His “Barrytown Trilogy” of comic novels in the late ’80s and early ’90s — the self-published sensation “The Commitments,” “The Snapper” and “The Van” — later expanded into a pentalogy, captured the humor, the vitality and the hustle of an island that had been “poor, impoverished,” U2 lamenting “the Troubles” of Third World Ireland for far too long.
But it took the director of “Fame” to bring that noisesome frolic, a Dublin bubbling over with youthful dreams, energy and delusions, to the wider world. Alan Parker captured the old, battered city — where Doyle had set his fictional working class Barrytown neighborhood — and crowded his screen with exhuberant kids of all ages, amusingly gobsmacked adults, indulgent priests and more indulgent parents.
“The Commitments” hit viewers with a wet slap of delight in 1991, a blast of “proletarian” soul performed by Europe’s most famously downtrodden minority. The film was hardly a smash in theaters, but its video and TV afterlife were boundless. Doyle’s reputation and legend were made. A mini soul music revival — a smaller scale version of Britain’s “Northern Soul” fad or what America’s The Blue Brothers had brought forth a decade before — an explosion in Irish tourism and a 2013 stage musical spun out of it.
And here it is, a near-riotous time capsule of its day, a “real” band that of actors who could sing and play or musicians (Glen Hansard) who’d learn to act immortalized on Panavision and Dolby Stereo for all of us to marvel over decades hence.
Parker made the scruffiest “let’s get a band together” comedy of them all, a shambolic but amusing mess that loses track of its leading man after he organizes a fractious ensemble that is sure to come apart, come to ruin or come to its senses. And we get to watch it all go right or go wrong.
Jimmy Rabbitte (Robert Arkins) is a chain-smoking 20ish hustler, pitching pirated cassettes and second-hand vhs tapes (including Parker’s “Mississippi Burning”) at street markets all over Barrytown. But when he’s alone, he fancies himself being interviewed years hence.
“Tell us about the early days, Jimmy. How did it’all begin?”
His brainstorm is the sort of “Hail Mary” many a downtrodden schemer pulls out of his hat. He’ll form a band, one dedicated to preserving and celebrating his passion for American soul music. Jimmy then proceeds to build it around a few musical mates (Hansard, Ken McCluskey, Félim Gormley and Dick Massey), preaching his passion to any who figure “we’re too white” to pull that off that bit of cultural appropriation.
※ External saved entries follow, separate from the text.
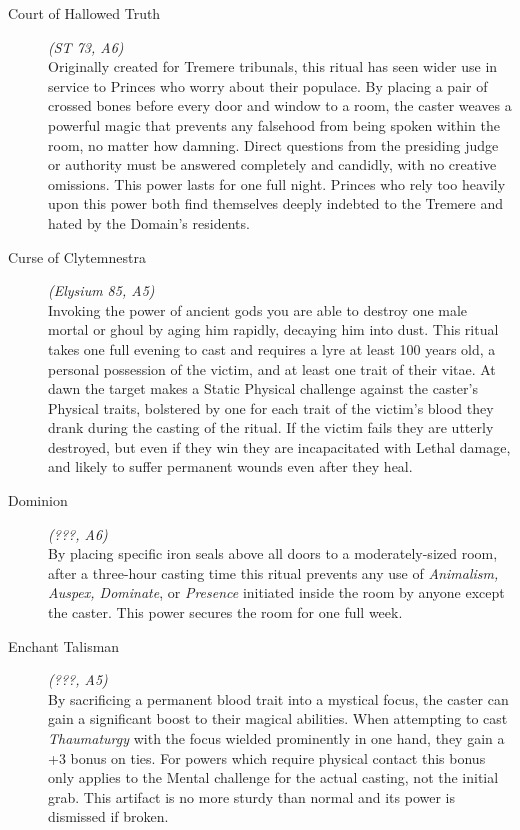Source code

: \begin{description}
	\item[Court of Hallowed Truth] \emph{(ST 73, A6)} \hfill \\
	Originally created for Tremere tribunals, this ritual has seen wider use in service to Princes who worry about their populace.  
	By placing a pair of crossed bones before every door and window to a room, the caster weaves a powerful magic that prevents 
	any falsehood from being spoken within the room, no matter how damning.  Direct questions from the presiding judge or 
	authority must be answered completely and candidly, with no creative omissions.  This power lasts for one full night.  Princes 
	who rely too heavily upon this power both find themselves deeply indebted to the Tremere and hated by the Domain's residents. \\

	\item[Curse of Clytemnestra] \emph{(Elysium 85, A5)} \hfill \\
	Invoking the power of ancient gods you are able to destroy one male mortal or ghoul by aging him rapidly, decaying him into dust.  
	This ritual takes one full evening to cast and requires a lyre at least 100 years old, a personal possession of the victim, and 
	at least one trait of their vitae.  At dawn the target makes a Static Physical challenge against the caster's Physical traits, 
	bolstered by one for each trait of the victim's blood they drank during the casting of the ritual.  If the victim fails they are 
	utterly destroyed, but even if they win they are incapacitated with Lethal damage, and likely to suffer permanent wounds even after 
	they heal. \\

	\item[Dominion] \emph{(???, A6)} \hfill \\
	By placing specific iron seals above all doors to a moderately-sized room, after a three-hour casting time this ritual prevents any 
	use of \emph{Animalism, Auspex, Dominate}, or \emph{Presence} initiated inside the room by anyone except the caster.  This power 
	secures the room for one full week. \\

	\item[Enchant Talisman] \emph{(???, A5)} \hfill \\
	By sacrificing a permanent blood trait into a mystical focus, the caster can gain a significant boost to their magical abilities.  
	When attempting to cast \emph{Thaumaturgy} with the focus wielded prominently in one hand, they gain a +3 bonus on ties.  For powers 
	which require physical contact this bonus only applies to the Mental challenge for the actual casting, not the initial grab.  This 
	artifact is no more sturdy than normal and its power is dismissed if broken. \\
	

\end{description}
“Do you not get it, lads? The Irish are the Blacks of Europe. And Dubliners are the Blacks of Ireland. And the Northside Dubliners are the Blacks of Dublin. So say it once, say it loud: I’m Black and I’m proud!“
One of the more hilarious audition montages in all of cinema follows, pretty much to no avail which is pretty much the point. Everybody’s into music, nobody’s that good at what Jimmy wants to hear.
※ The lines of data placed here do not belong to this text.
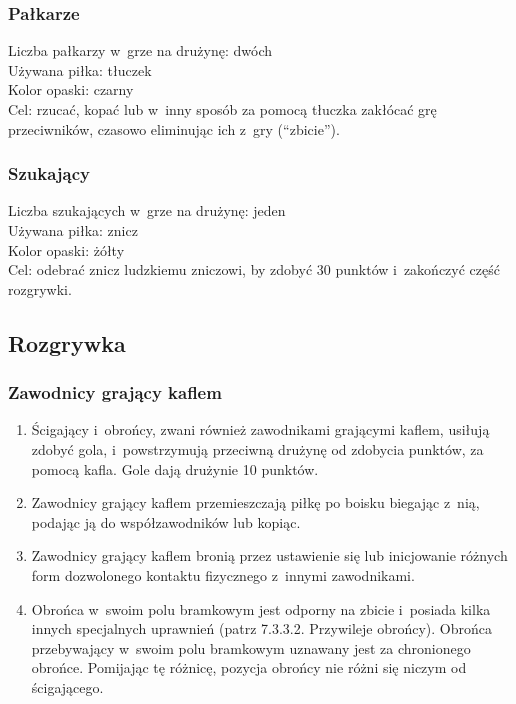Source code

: \documentclass[12pt]{article}
\begin{document}
\subsubsection{Pałkarze}
Liczba pałkarzy w~grze na drużynę: dwóch \\
Używana piłka: tłuczek \\
Kolor opaski: czarny \\
Cel: rzucać, kopać lub w~inny sposób za pomocą tłuczka zakłócać grę
przeciwników, czasowo eliminując ich z~gry (``zbicie'').

\subsubsection{Szukający}
Liczba szukających w~grze na drużynę: jeden \\
Używana piłka: znicz \\
Kolor opaski: żółty \\
Cel: odebrać znicz ludzkiemu zniczowi, by zdobyć 30 punktów i~zakończyć
część rozgrywki.

\subsection{Rozgrywka}

\subsubsection{Zawodnicy grający kaflem}
\begin{enumerate}
	\item Ścigający i~obrońcy, zwani również zawodnikami grającymi kaflem,
	      usiłują zdobyć gola, i~powstrzymują przeciwną drużynę od zdobycia
	      punktów, za pomocą kafla. Gole dają drużynie 10 punktów.

	\item Zawodnicy grający kaflem przemieszczają piłkę po boisku biegając z~nią, podając ją do współzawodników lub kopiąc.

	\item Zawodnicy grający kaflem bronią przez ustawienie się lub inicjowanie
	      różnych form dozwolonego kontaktu fizycznego z~innymi zawodnikami.

	\item Obrońca w~swoim polu bramkowym jest odporny na zbicie i~posiada kilka
	      innych specjalnych uprawnień (patrz 7.3.3.2. Przywileje obrońcy).
	      Obrońca przebywający w~swoim polu bramkowym uznawany jest za chronionego
	      obrońce. Pomijając tę różnicę, pozycja obrońcy nie różni się niczym od
	      ścigającego.
\end{enumerate}
\end{document}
But Jimmy overhears a drunk (Andrew Strong) singing along with the old LPs at a wedding. His mates lust after fair Imelda (Angeline Ball), so he recruits Bernie (Bronagh Gallagher) to sing back up, and get her friend Natalie (Maria Doyle Kennedy) and by all means, reach out to Imelda to make sure she signs on.
And then the 50ish horn player Joey “The Lips” (Johnny Murphy) motorscooters up, with big tales of his years touring with Otis and Sam and Wilson Pickett and Martha Reeves, and the band has a name — “The Commitments” — a “leader” and a cheerleader.
“Black suits,” for the men, Joey insists. Black dresses for the ladies. This is “serious” music and should be treated with respect. For the assorted unemployed pipefitters, waitresses and the like, there’s nothing for it but to dive in and and pray that this will pay off and change their lives.
“‘Destination Anywhere,'” they sing. “East or west, I don’t care.”